(Study material):
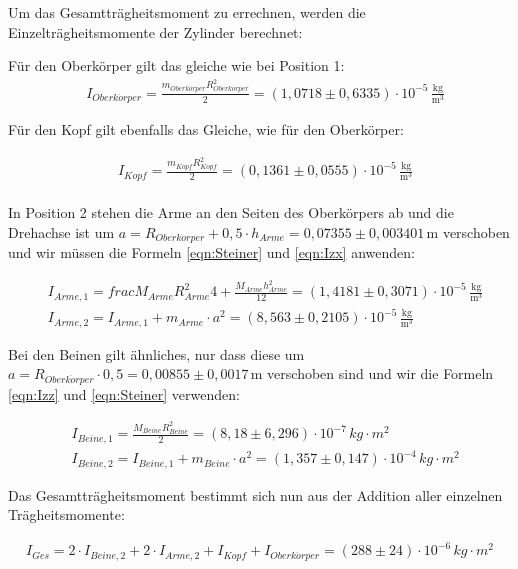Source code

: Um das Gesamtträgheitsmoment zu errechnen, werden die Einzelträgheitsmomente der Zylinder berechnet:

Für den Oberkörper gilt das gleiche wie bei Position 1:
\begin{align*}
  & I_{Oberk\ddot{o}rper} = \frac{m_{Oberk\ddot{o}rper}R_{Oberk\ddot{o}rper}^2}{2} = (1{,}0718 \pm 0{,}6335) \cdot 10^{-5} \, \mathrm{\frac{kg}{m^3}}
\end{align*}

Für den Kopf gilt ebenfalls das Gleiche, wie für den Oberkörper:

\begin{align*}
  & I_{Kopf} = \frac{m_{Kopf}R_{Kopf}^2}{2} = (0{,}1361 \pm 0{,}0555) \cdot 10^{-5} \, \mathrm{\frac{kg}{m^3}}
\end{align*}
\\
In Position 2 stehen die Arme an den Seiten des Oberkörpers ab und die Drehachse ist um $a = R_{Oberk\ddot{o}rper} + 0,5 \cdot h_{Arme} = 0{,}07355 \pm 0{,}003401 \, \mathrm{m}$
verschoben und wir müssen die Formeln \ref{eqn:Steiner} und \ref{eqn:Izx} anwenden:

\begin{align*}
  & I_{Arme,1} = frac{M_{Arme}R_{Arme}^2}{4} + \frac{M_{Arme}h_{Arme}^2}{12} = (1{,}4181 \pm 0{,}3071) \cdot 10^{-5} \, \mathrm{\frac{kg}{m^3}} \\
  & I_{Arme,2} = I_{Arme,1} + m_{Arme} \cdot a^2 = (8{,}563 \pm 0{,}2105) \cdot 10^{-5} \, \mathrm{\frac{kg}{m^3}}
\end{align*}

Bei den Beinen gilt ähnliches, nur dass diese um $a = R_{Oberk\ddot{o}rper} \cdot 0{,}5 = 0{,}00855 \pm 0{,}0017 \, \mathrm{m}$ verschoben sind
und wir die Formeln \ref{eqn:Izz} und \ref{eqn:Steiner} verwenden:

\begin{align*}
  & I_{Beine,1} = \frac{M_{Beine}R_{Beine}^2}{2} = (8,18 \pm 6,296) \cdot 10^{-7} \, kg \cdot m^2 \\
  & I_{Beine,2} = I_{Beine,1} + m_{Beine} \cdot a^2 = (1,357 \pm 0,147) \cdot 10^{-4} \, kg \cdot m^2
\end{align*}

Das Gesamtträgheitsmoment bestimmt sich nun aus der Addition aller einzelnen Trägheitsmomente:

\begin{align}
  I_{Ges} = 2 \cdot I_{Beine,2} + 2 \cdot I_{Arme,2} + I_{Kopf} + I_{Oberk\ddot{o}rper} = (288 \pm 24)\cdot 10^{-6} \, kg \cdot m^2
\end{align}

(Task item):
Pull every line containing "Formeln" out of the material and copy it.

(Completed task):
verschoben und wir müssen die Formeln \ref{eqn:Steiner} und \ref{eqn:Izx} anwenden:
und wir die Formeln \ref{eqn:Izz} und \ref{eqn:Steiner} verwenden:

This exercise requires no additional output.